袁夫人跟随时能哭出来一样:“我把凤鸣寺大大小小的佛祖都球了一遍,要是我女儿能醒来,我一定给菩萨重塑金身!后来过了一天一夜我女儿终于醒来了,只不过她竟然不认识人了!”袁元见袁夫人说的难过,她自己眼圈也红了,从来不想原来那个时候如此艰辛!
“我没有法子,只好天天把她带在身边,大夫建议我换个环境,就是怕原来的老地方刺激到她,所以我才带她到了嘉阳县,那里山清水秀,民风淳朴,气候也比望西暖和,我带着小元一住就是三年多!当年的事闹得很大,大妹子可能也听过,我家那个姨太太见我不在家就在他爹耳边一天到晚说些不好听的话,不悔那时候也正是争强好胜的年纪,跟他爹越来越不对付,我虽然心疼女儿,但儿子也是我身上掉下来的一块肉,我怎能不管他呢!”
“说起来还得感谢你们,当时娇娇把你们澹台家的小姐推下了水,我家老爷怕事情闹大了,连夜将女儿送走了,那个女人没了女儿在身边也嘚瑟不起来!这几年我算是清净多了!”

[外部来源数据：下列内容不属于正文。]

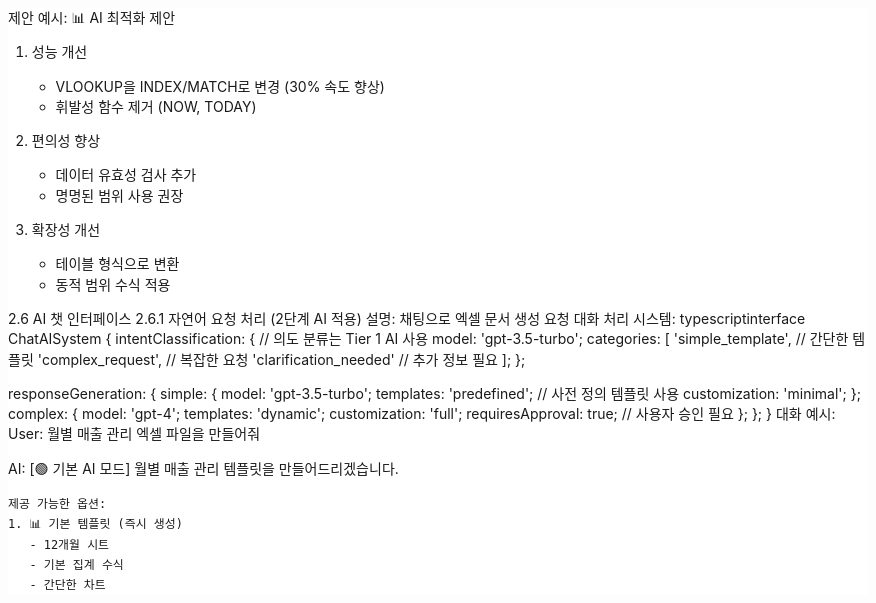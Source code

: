 제안 예시:
📊 AI 최적화 제안

1. 성능 개선
   - VLOOKUP을 INDEX/MATCH로 변경 (30% 속도 향상)
   - 휘발성 함수 제거 (NOW, TODAY)

2. 편의성 향상
   - 데이터 유효성 검사 추가
   - 명명된 범위 사용 권장

3. 확장성 개선
   - 테이블 형식으로 변환
   - 동적 범위 수식 적용

2.6 AI 챗 인터페이스
2.6.1 자연어 요청 처리 (2단계 AI 적용)
설명: 채팅으로 엑셀 문서 생성 요청
대화 처리 시스템:
typescriptinterface ChatAISystem {
  intentClassification: {
    // 의도 분류는 Tier 1 AI 사용
    model: 'gpt-3.5-turbo';
    categories: [
      'simple_template', // 간단한 템플릿
      'complex_request', // 복잡한 요청
      'clarification_needed' // 추가 정보 필요
    ];
  };
  
  responseGeneration: {
    simple: {
      model: 'gpt-3.5-turbo';
      templates: 'predefined'; // 사전 정의 템플릿 사용
      customization: 'minimal';
    };
    complex: {
      model: 'gpt-4';
      templates: 'dynamic';
      customization: 'full';
      requiresApproval: true; // 사용자 승인 필요
    };
  };
}
대화 예시:
User: 월별 매출 관리 엑셀 파일을 만들어줘

AI: [🟢 기본 AI 모드] 월별 매출 관리 템플릿을 만들어드리겠습니다.
    
    제공 가능한 옵션:
    1. 📊 기본 템플릿 (즉시 생성)
       - 12개월 시트
       - 기본 집계 수식
       - 간단한 차트
    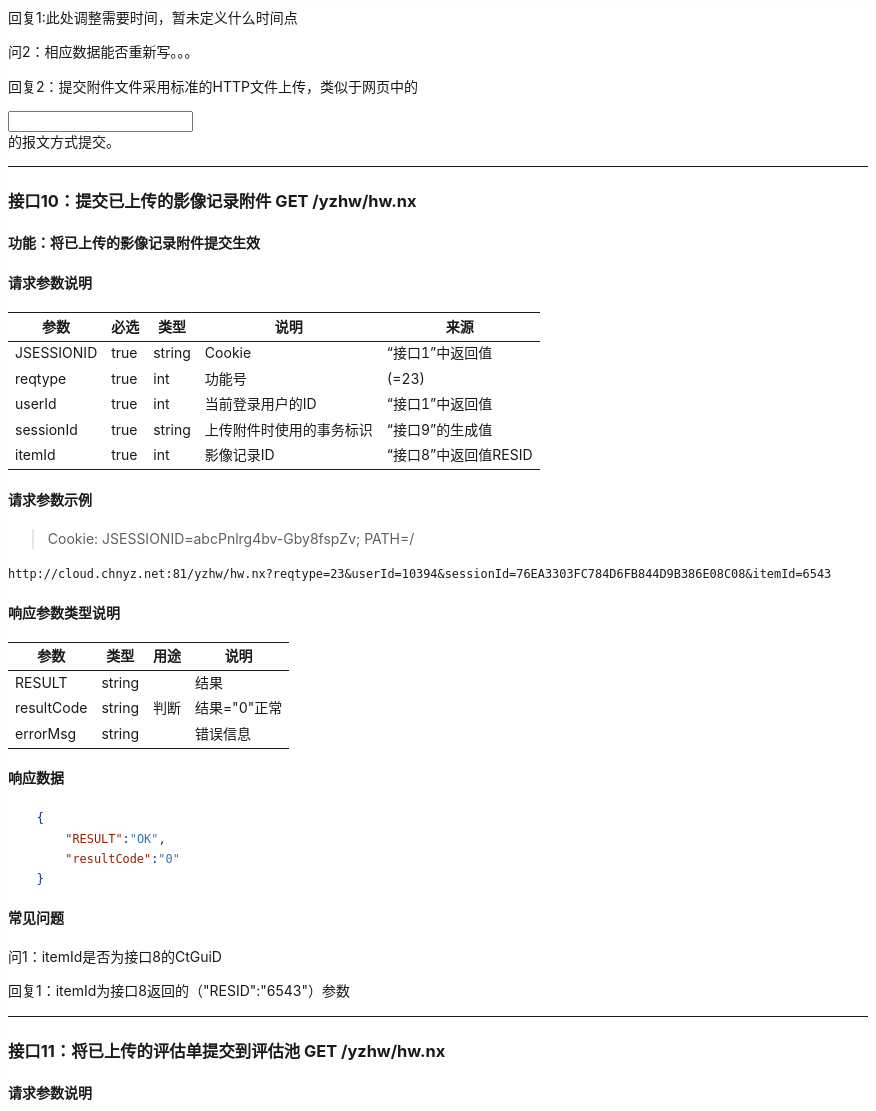 回复1:此处调整需要时间，暂未定义什么时间点

问2：相应数据能否重新写。。。

回复2：提交附件文件采用标准的HTTP文件上传，类似于网页中的<form><input type=”file” name=”pic”></form>的报文方式提交。


------------------------------------

### 接口10：提交已上传的影像记录附件   GET  /yzhw/hw.nx
#### 功能：将已上传的影像记录附件提交生效
#### 请求参数说明

参数 | 必选 | 类型 | 说明 |来源
---|---|---|---|---
JSESSIONID | true | string | Cookie|“接口1”中返回值 |
reqtype | true | int | 功能号|(=23) |
userId | true | int | 当前登录用户的ID | “接口1”中返回值
sessionId | true | string | 上传附件时使用的事务标识 | “接口9”的生成值
itemId | true | int | 影像记录ID | “接口8”中返回值RESID

#### 请求参数示例

> Cookie: JSESSIONID=abcPnlrg4bv-Gby8fspZv; PATH=/

    http://cloud.chnyz.net:81/yzhw/hw.nx?reqtype=23&userId=10394&sessionId=76EA3303FC784D6FB844D9B386E08C08&itemId=6543

#### 响应参数类型说明

参数        	|类型    	|用途|说明
---|---|---|---
RESULT	        |string     |  |结果
resultCode	        |string     | 判断 |结果="0"正常
errorMsg | string | | 错误信息

#### 响应数据
```json
    {
        "RESULT":"OK", 
        "resultCode":"0"
    }
```

#### 常见问题

问1：itemId是否为接口8的CtGuiD

回复1：itemId为接口8返回的（"RESID":"6543"）参数

-----------------------------------





### 接口11：将已上传的评估单提交到评估池 GET  /yzhw/hw.nx
#### 请求参数说明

“龚大姐不必伤怀,你看现在都过来了,这人哪!谁还没有个难坎要过?”
澹台放听了这么长的一段故事,挑眉问站在一边跟她一起听墙角的男人:“你怎么看待这位袁夫人的话?”
“漏洞挺多的!”陈定邦消息灵通,阿珏晕倒的事情自然瞒不过他,他逮着机会就过来了!
“看来这个袁夫人也有一些不为人知的事情!你有没有兴趣知道?”澹台放问道,陈定邦眼睛看着里面的阿珏,头也不抬的说:“那是你媳妇最想关心的事,我没兴趣!”
“你确定你真的没兴趣?要不要我跟我爹说说这以后的婚期往后再推推,反正我爹一直舍不得女儿!”澹台放好整以暇的说,陈定邦听到此处脸一下子就黑了!从牙缝里蹦出几个字道:“我-就-派-人-去-查!”